Empirically testing whether per-token entropy-adaptive decoding can match SSD (Simple Self-Distillation) gains on code generation — and investigating what happens when you replicate SSD with different training data quality.
-
Decode-time ceiling confirmed. Entropy-adaptive decoding (temperature, min-p, prob-gap blending) hits a structural ceiling: gains on hard problems come at the cost of easy problems. Net effect: -6 correct samples vs baseline. This matches the SSD paper's theoretical prediction (Section B.5, Figure 4).
-
Public vs private test gap. 93% of solutions that pass public tests fail private tests. SSD trained on public-test-filtered data shows +4.6% on public tests but -1.2% on private tests — the model learns to satisfy weak test cases rather than genuinely improving.
-
Private-test SSD works. Retraining with private-test-validated data (163 examples from hybrid filtering) recovers genuine gains: +2.98% pass@1 on official evaluation.
-
Token-level calibration. ~75% of tokens have entropy < 0.23 nats.

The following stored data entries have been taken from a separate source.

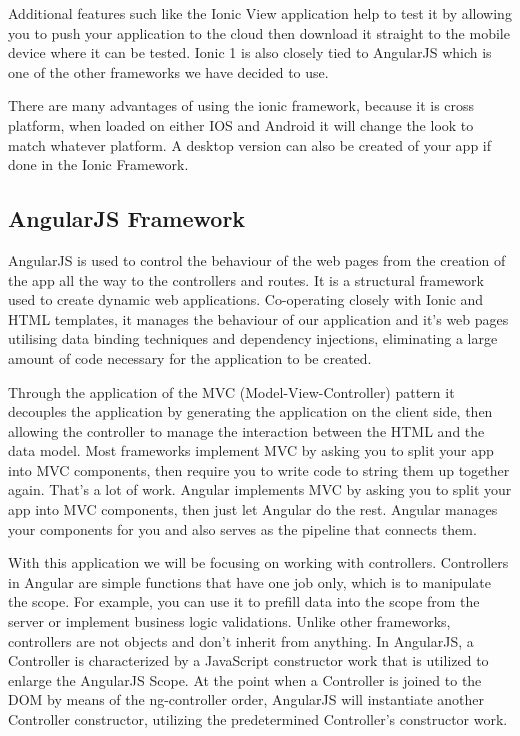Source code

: Additional features such like the Ionic View application help to test it by allowing you to push your application to the cloud then download it straight to the mobile device where it can be tested. Ionic 1 is also closely tied to AngularJS which is one of the other frameworks we have decided to use.

There are many advantages of using the ionic framework, because it is cross platform, when loaded on either IOS and Android it will change the look to match whatever platform. A desktop version can also be created of your app if done in the Ionic Framework.

\subsection{AngularJS Framework}
AngularJS is used to control the behaviour of the web pages from the creation of the app all the way to the controllers and routes. It is a structural framework used to create dynamic web applications. Co-operating closely with Ionic and HTML templates, it manages the behaviour of our application and it's web pages utilising data binding techniques and dependency injections, eliminating a large amount of code necessary for the application to be created.

Through the application of the MVC (Model-View-Controller) pattern it decouples the application by generating the application on the client side,
then allowing the controller to manage the interaction between the HTML and the data model. Most frameworks implement MVC by asking you to split your app into MVC components, then require you to write code to string them up together again.\cite{angular} That’s a lot of work. Angular implements MVC by asking you to split your app into MVC components, then just let Angular do the rest. Angular manages your components for you and also serves as the pipeline that connects them.\cite{angular}

With this application we will be focusing on working with controllers. Controllers in Angular are simple functions that have one job only, which is to manipulate the scope.\cite{angular} For example, you can use it to prefill data into the scope from the server or implement business logic validations.\cite{angular} Unlike other frameworks, controllers are not objects and don’t inherit from anything.\cite{angular} In AngularJS, a Controller is characterized by a JavaScript constructor work that is utilized to enlarge the AngularJS Scope. At the point when a Controller is joined to the DOM by means of the ng-controller order, AngularJS will instantiate another Controller constructor, utilizing the predetermined Controller's constructor work.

The lock/fork ratio for a well-calibrated code model is at least 3:1.
See FINDINGS.md for the full write-up with tables and analysis.
- Qwen2.5-Coder-7B-Instruct (primary)
- Qwen2.5-Coder-1.5B-Instruct (scaling experiments)
- Qwen3-4B-Instruct-2507 (initial calibration)
- NVIDIA RTX 4090 (24GB VRAM), WSL2
- LiveCodeBench v6 (175 problems, Jan–Mar 2025)
- pass@1 and pass@5 (unbiased estimator)
conda create -n adaptive-decode python=3.11 -y
conda activate adaptive-decode
pip install torch transformers accelerate datasets
pip install vllm # for fast batch inferenceOr use the full setup script:
bash setup.sh# 1. Calibrate entropy distributions
python calibrate.py
# 2. Evaluate
python evaluate.py --mode baseline --samples 10
python evaluate.py --mode adaptive --samples 10
python evaluate.py --mode sweep --samples 10
# 3. Analyse
python analyse.pySee run_experiment.sh for the full pipeline.